* _WHAT IS BEING ASKED_: Whenever the word "按指定形状生成介于" shows up in a line of the data, copy that line.

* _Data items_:
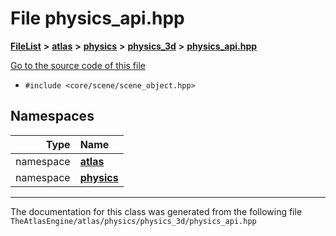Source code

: 

# File physics\_api.hpp



[**FileList**](files.md) **>** [**atlas**](dir_1e6ffef027cfcf7ded3287660b505c9f.md) **>** [**physics**](dir_40e4880a491f87475db52b6f14fdb765.md) **>** [**physics\_3d**](dir_ab5034a21b7aebf79f76e5e8638ac885.md) **>** [**physics\_api.hpp**](physics__api_8hpp.md)

[Go to the source code of this file](physics__api_8hpp_source.md)



* `#include <core/scene/scene_object.hpp>`













## Namespaces

| Type | Name |
| ---: | :--- |
| namespace | [**atlas**](namespaceatlas.md) <br> |
| namespace | [**physics**](namespaceatlas_1_1physics.md) <br> |





















































------------------------------
The documentation for this class was generated from the following file `TheAtlasEngine/atlas/physics/physics_3d/physics_api.hpp`

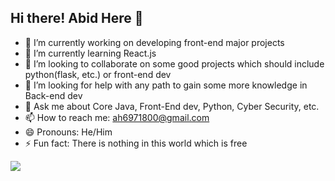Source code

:## Hi there! Abid Here 👋

- 🔭 I’m currently working on developing front-end major projects
- 🌱 I’m currently learning React.js
- 👯 I’m looking to collaborate on some good projects which should include python(flask, etc.) or front-end dev
- 🤔 I’m looking for help with any path to gain some more knowledge in Back-end dev
- 💬 Ask me about Core Java, Front-End dev, Python, Cyber Security, etc. 
- 📫 How to reach me: ah6971800@gmail.com
- 😄 Pronouns: He/Him
- ⚡ Fun fact: There is nothing in this world which is free 


<img src = "https://github-readme-stats.vercel.app/api?username=ABID-glitch&&show_icons=true&title_color=ffffff&icon_color=bb2acf&text_color=daf7dc&bg_color=151515">
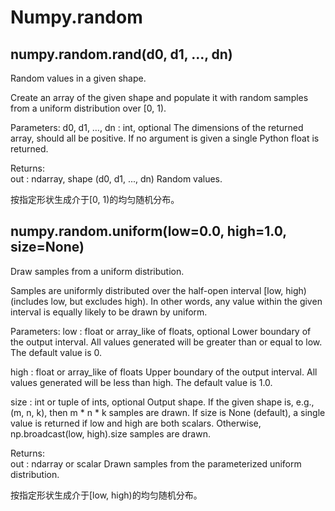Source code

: # Numpy.random
## numpy.random.rand(d0, d1, ..., dn)
Random values in a given shape.

Create an array of the given shape and populate it with random samples from a uniform distribution over [0, 1).

Parameters:	
d0, d1, …, dn : int, optional
The dimensions of the returned array, should all be positive. If no argument is given a single Python float is returned.

Returns:	
out : ndarray, shape (d0, d1, ..., dn)
Random values.

按指定形状生成介于[0, 1)的均匀随机分布。

## numpy.random.uniform(low=0.0, high=1.0, size=None)
Draw samples from a uniform distribution.

Samples are uniformly distributed over the half-open interval [low, high) (includes low, but excludes high). In other words, any value within the given interval is equally likely to be drawn by uniform.

Parameters:	
low : float or array_like of floats, optional
Lower boundary of the output interval. All values generated will be greater than or equal to low. The default value is 0.

high : float or array_like of floats
Upper boundary of the output interval. All values generated will be less than high. The default value is 1.0.

size : int or tuple of ints, optional
Output shape. If the given shape is, e.g., (m, n, k), then m * n * k samples are drawn. If size is None (default), a single value is returned if low and high are both scalars. Otherwise, np.broadcast(low, high).size samples are drawn.

Returns:	
out : ndarray or scalar
Drawn samples from the parameterized uniform distribution.

按指定形状生成介于[low, high)的均匀随机分布。

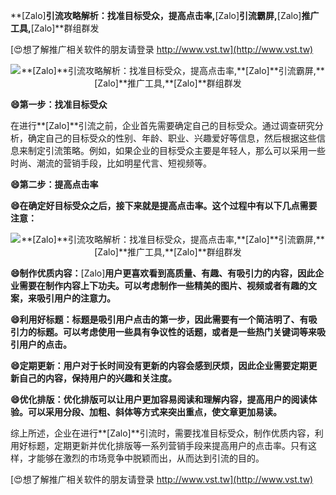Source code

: **[Zalo]**引流攻略解析：找准目标受众，提高点击率,**[Zalo]**引流霸屏,**[Zalo]**推广工具,**[Zalo]**群组群发

[😍想了解推广相关软件的朋友请登录 http://www.vst.tw](http://www.vst.tw)

 <center><img src="https://vst.tw/MP4/tuiguang/png/7.png" alt="**[Zalo]**引流攻略解析：找准目标受众，提高点击率,**[Zalo]**引流霸屏,**[Zalo]**推广工具,**[Zalo]**群组群发"></center>

**😄第一步：找准目标受众**

在进行**[Zalo]**引流之前，企业首先需要确定自己的目标受众。通过调查研究分析，确定自己的目标受众的性别、年龄、职业、兴趣爱好等信息，然后根据这些信息来制定引流策略。例如，如果企业的目标受众主要是年轻人，那么可以采用一些时尚、潮流的营销手段，比如明星代言、短视频等。

**😄第二步：提高点击率**

**😄在确定好目标受众之后，接下来就是提高点击率。这个过程中有以下几点需要注意：**

 <center><img src="https://vst.tw/MP4/tuiguang/png/1.png" alt="**[Zalo]**引流攻略解析：找准目标受众，提高点击率,**[Zalo]**引流霸屏,**[Zalo]**推广工具,**[Zalo]**群组群发"></center>

**😄制作优质内容：**[Zalo]**用户更喜欢看到高质量、有趣、有吸引力的内容，因此企业需要在制作内容上下功夫。可以考虑制作一些精美的图片、视频或者有趣的文案，来吸引用户的注意力。**

**😄利用好标题：标题是吸引用户点击的第一步，因此需要有一个简洁明了、有吸引力的标题。可以考虑使用一些具有争议性的话题，或者是一些热门关键词等来吸引用户的点击。**

**😄定期更新：用户对于长时间没有更新的内容会感到厌烦，因此企业需要定期更新自己的内容，保持用户的兴趣和关注度。**

**😄优化排版：优化排版可以让用户更加容易阅读和理解内容，提高用户的阅读体验。可以采用分段、加粗、斜体等方式来突出重点，使文章更加易读。**

综上所述，企业在进行**[Zalo]**引流时，需要找准目标受众，制作优质内容，利用好标题，定期更新并优化排版等一系列营销手段来提高用户的点击率。只有这样，才能够在激烈的市场竞争中脱颖而出，从而达到引流的目的。

[😍想了解推广相关软件的朋友请登录 http://www.vst.tw](http://www.vst.tw)




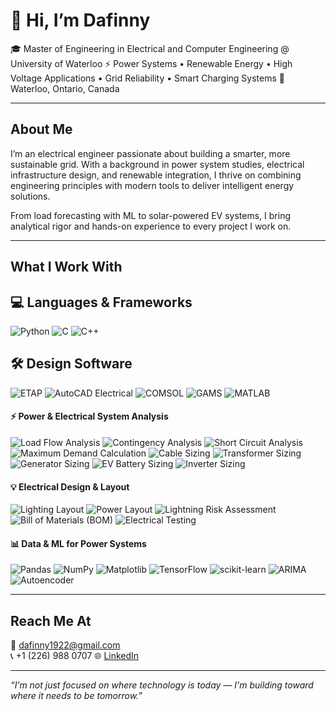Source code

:# 👋 Hi, I’m Dafinny 

🎓 Master of Engineering in Electrical and Computer Engineering @ University of Waterloo
⚡ Power Systems • Renewable Energy • High Voltage Applications • Grid Reliability • Smart Charging Systems
📍 Waterloo, Ontario, Canada

---

## About Me

I’m an electrical engineer passionate about building a smarter, more sustainable grid.
With a background in power system studies, electrical infrastructure design, and renewable integration, I thrive on combining engineering principles with modern tools to deliver intelligent energy solutions.

From load forecasting with ML to solar-powered EV systems, I bring analytical rigor and hands-on experience to every project I work on.

---

## What I Work With

## 💻 **Languages & Frameworks**
![Python](https://img.shields.io/badge/-Python-3776AB?style=flat-square)
![C](https://img.shields.io/badge/-C-00599C?style=flat-square&logo=c)
![C++](https://img.shields.io/badge/-C++-00599C?style=flat-square&logo=c%2B%2B)

## 🛠️ **Design Software**
![ETAP](https://img.shields.io/badge/-ETAP-E53935?style=flat-square)
![AutoCAD Electrical](https://img.shields.io/badge/-AutoCAD%20(Electrical)-0D47A1?style=flat-square)
![COMSOL](https://img.shields.io/badge/-COMSOL-1976D2?style=flat-square)
![GAMS](https://img.shields.io/badge/-GAMS-512DA8?style=flat-square)
![MATLAB](https://img.shields.io/badge/-MATLAB-0076A8?style=flat-square)

#### ⚡ Power & Electrical System Analysis
![Load Flow Analysis](https://img.shields.io/badge/-Load%20Flow%20Analysis-43A047?style=flat-square)
![Contingency Analysis](https://img.shields.io/badge/-Contingency%20Analysis-2E7D32?style=flat-square)
![Short Circuit Analysis](https://img.shields.io/badge/-Short%20Circuit%20Analysis-D32F2F?style=flat-square)
![Maximum Demand Calculation](https://img.shields.io/badge/-Max%20Demand%20Calculation-F57C00?style=flat-square)
![Cable Sizing](https://img.shields.io/badge/-Cable%20Sizing-FF8F00?style=flat-square)
![Transformer Sizing](https://img.shields.io/badge/-Transformer%20Sizing-0288D1?style=flat-square)
![Generator Sizing](https://img.shields.io/badge/-Generator%20Sizing-039BE5?style=flat-square)
![EV Battery Sizing](https://img.shields.io/badge/-EV%20Battery%20Sizing-43A047?style=flat-square)
![Inverter Sizing](https://img.shields.io/badge/-Inverter%20Sizing-009688?style=flat-square)

#### 💡 Electrical Design & Layout
![Lighting Layout](https://img.shields.io/badge/-Lighting%20Layout-FBC02D?style=flat-square)
![Power Layout](https://img.shields.io/badge/-Power%20Layout-FBC02D?style=flat-square)
![Lightning Risk Assessment](https://img.shields.io/badge/-Lightning%20Risk%20Assessment-FF7043?style=flat-square)
![Bill of Materials (BOM)](https://img.shields.io/badge/-BOM%20Management-546E7A?style=flat-square)
![Electrical Testing](https://img.shields.io/badge/-Electrical%20Testing-1E88E5?style=flat-square)

#### 📊 Data & ML for Power Systems
![Pandas](https://img.shields.io/badge/-Pandas-150458?style=flat-square)
![NumPy](https://img.shields.io/badge/-NumPy-013243?style=flat-square)
![Matplotlib](https://img.shields.io/badge/-Matplotlib-11557C?style=flat-square)
![TensorFlow](https://img.shields.io/badge/-TensorFlow-FF6F00?style=flat-square)
![scikit-learn](https://img.shields.io/badge/-Scikit--Learn-F7931E?style=flat-square)
![ARIMA](https://img.shields.io/badge/-ARIMA%20Modeling-6A1B9A?style=flat-square)
![Autoencoder](https://img.shields.io/badge/-Autoencoder-4A148C?style=flat-square)

---

## Reach Me At

📧 dafinny1922@gmail.com  
📞 +1 (226) 988 0707
🌐 [LinkedIn]([https://www.linkedin.com/in/vigneshmdm/](https://www.linkedin.com/in/dafinny-thanigaivel-298572245/)) 

---

_“I’m not just focused on where technology is today — I'm building toward where it needs to be tomorrow.”_ 

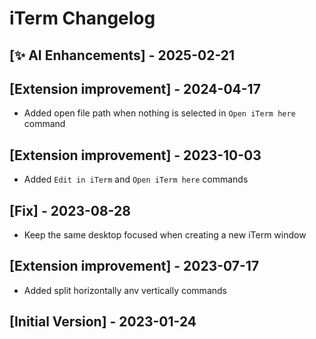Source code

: # iTerm Changelog

## [✨ AI Enhancements] - 2025-02-21

## [Extension improvement] - 2024-04-17
- Added open file path when nothing is selected in `Open iTerm here` command

## [Extension improvement] - 2023-10-03
- Added `Edit in iTerm` and `Open iTerm here` commands

## [Fix] - 2023-08-28
- Keep the same desktop focused when creating a new iTerm window

## [Extension improvement] - 2023-07-17
- Added split horizontally anv vertically commands

## [Initial Version] - 2023-01-24
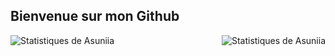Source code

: ## Bienvenue sur mon Github

<img align="left" alt="Statistiques de Asuniia" src="https://github-readme-stats.vercel.app/api/top-langs/?username=Asuniia&show_icons=true&border_radius=10&theme=tokyonight&locale=fr" />
<img align="right" alt="Statistiques de Asuniia" src="https://github-readme-stats.vercel.app/api?username=Asuniia&show_icons=true&border_radius=10&theme=tokyonight&locale=fr" />

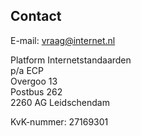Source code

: 
## Contact

E-mail: [vraag@internet.nl](mailto:vraag@internet.nl)

Platform Internetstandaarden  
p/a ECP  
Overgoo 13  
Postbus 262  
2260 AG  Leidschendam  

KvK-nummer: 27169301


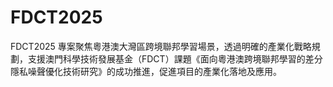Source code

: # FDCT2025
 FDCT2025 專案聚焦粵港澳大灣區跨境聯邦學習場景，透過明確的產業化戰略規劃，支援澳門科學技術發展基金（FDCT）課題《面向粵港澳跨境聯邦學習的差分隱私噪聲優化技術研究》的成功推進，促進項目的產業化落地及應用。
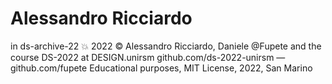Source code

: # Alessandro Ricciardo 
in ds-archive-22 💥
2022 © Alessandro Ricciardo, Daniele @Fupete and the course DS-2022 at DESIGN.unirsm
github.com/ds-2022-unirsm — github.com/fupete
Educational purposes, MIT License, 2022, San Marino

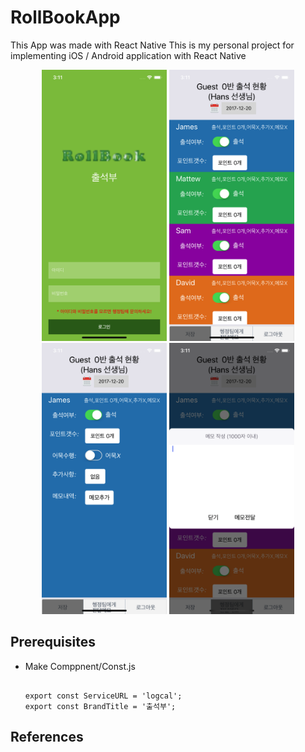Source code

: # RollBookApp
This App was made with React Native 
This is my personal project for implementing iOS / Android application with React Native 

<p align="center">
  <img src="screenshot/Screenshot_1.png" width="200"/>
  <img src="screenshot/Screenshot_2.png" width="200"/>
  <img src="screenshot/Screenshot_3.png" width="200"/>
  <img src="screenshot/Screenshot_4.png" width="200"/>
</p>

## Prerequisites
- Make Comppnent/Const.js
  <pre><code>
  export const ServiceURL = 'logcal';
  export const BrandTitle = '출석부';  
  </code></pre>

## References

* _RESULT FOR THIS TASK_:
按指定形状生成介于[0, 1)的均匀随机分布。
按指定形状生成介于[low, high)的均匀随机分布。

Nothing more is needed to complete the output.